> Task to carry out
Stop after the line that contains "### Create a Loom Account". Until then, retype each line of the entries exactly from the first one, skipping pictures.

> Given records

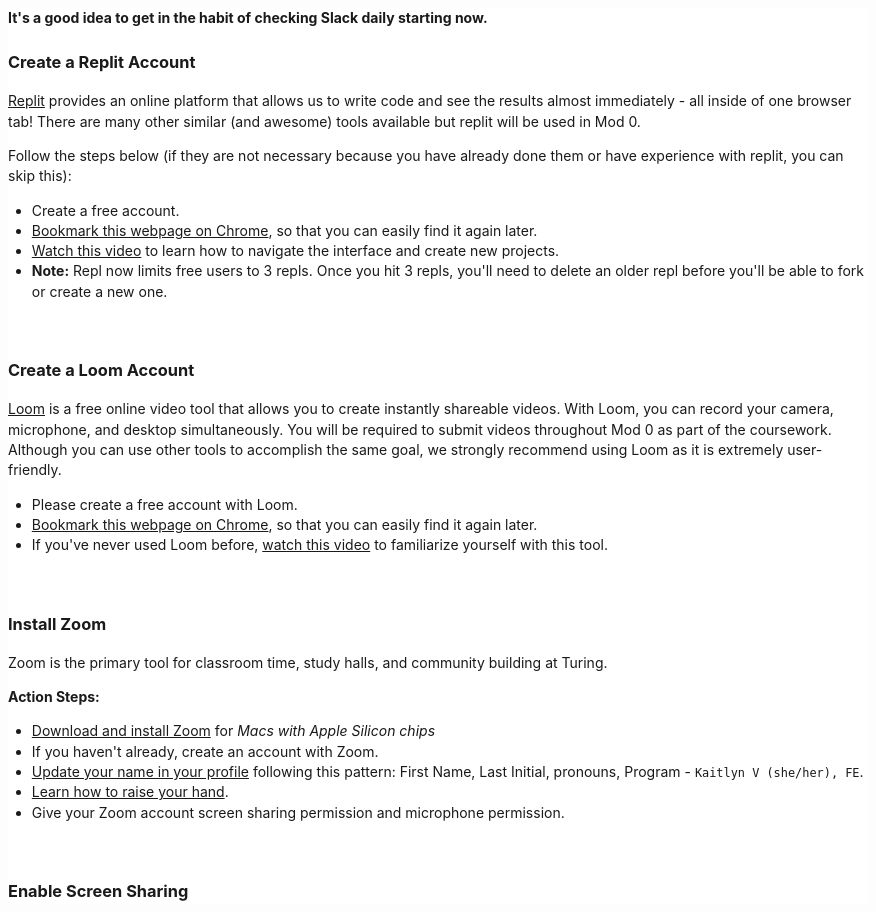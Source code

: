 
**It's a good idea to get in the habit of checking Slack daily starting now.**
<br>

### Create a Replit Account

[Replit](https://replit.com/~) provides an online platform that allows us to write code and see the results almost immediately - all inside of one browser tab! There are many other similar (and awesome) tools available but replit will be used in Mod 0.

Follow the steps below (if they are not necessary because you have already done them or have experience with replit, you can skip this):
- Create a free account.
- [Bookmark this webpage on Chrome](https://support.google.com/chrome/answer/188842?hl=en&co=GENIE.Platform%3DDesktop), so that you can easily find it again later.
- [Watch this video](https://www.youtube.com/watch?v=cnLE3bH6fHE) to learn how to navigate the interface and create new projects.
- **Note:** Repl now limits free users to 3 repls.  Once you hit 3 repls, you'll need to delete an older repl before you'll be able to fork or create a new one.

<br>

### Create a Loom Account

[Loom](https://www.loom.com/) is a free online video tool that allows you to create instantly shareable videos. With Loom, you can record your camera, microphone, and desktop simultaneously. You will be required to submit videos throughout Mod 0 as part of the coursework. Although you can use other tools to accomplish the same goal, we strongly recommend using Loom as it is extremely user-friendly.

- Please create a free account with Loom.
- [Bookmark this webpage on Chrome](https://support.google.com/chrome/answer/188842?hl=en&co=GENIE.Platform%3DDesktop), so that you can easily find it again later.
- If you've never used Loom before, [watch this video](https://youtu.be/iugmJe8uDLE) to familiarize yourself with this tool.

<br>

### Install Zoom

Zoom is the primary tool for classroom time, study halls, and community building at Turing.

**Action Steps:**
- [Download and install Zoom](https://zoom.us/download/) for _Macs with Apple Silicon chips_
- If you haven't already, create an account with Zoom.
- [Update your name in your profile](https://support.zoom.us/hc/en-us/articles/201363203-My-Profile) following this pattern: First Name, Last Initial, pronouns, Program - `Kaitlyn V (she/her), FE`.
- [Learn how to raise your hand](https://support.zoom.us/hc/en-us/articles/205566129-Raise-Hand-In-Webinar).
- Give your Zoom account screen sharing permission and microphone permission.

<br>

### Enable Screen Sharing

> Your solution
Source code

: 
**It's a good idea to get in the habit of checking Slack daily starting now.**
<br>

### Create a Replit Account

[Replit](https://replit.com/~) provides an online platform that allows us to write code and see the results almost immediately - all inside of one browser tab! There are many other similar (and awesome) tools available but replit will be used in Mod 0.

Follow the steps below (if they are not necessary because you have already done them or have experience with replit, you can skip this):
- Create a free account.
- [Bookmark this webpage on Chrome](https://support.google.com/chrome/answer/188842?hl=en&co=GENIE.Platform%3DDesktop), so that you can easily find it again later.
- [Watch this video](https://www.youtube.com/watch?v=cnLE3bH6fHE) to learn how to navigate the interface and create new projects.
- **Note:** Repl now limits free users to 3 repls.  Once you hit 3 repls, you'll need to delete an older repl before you'll be able to fork or create a new one.

<br>

### Create a Loom Account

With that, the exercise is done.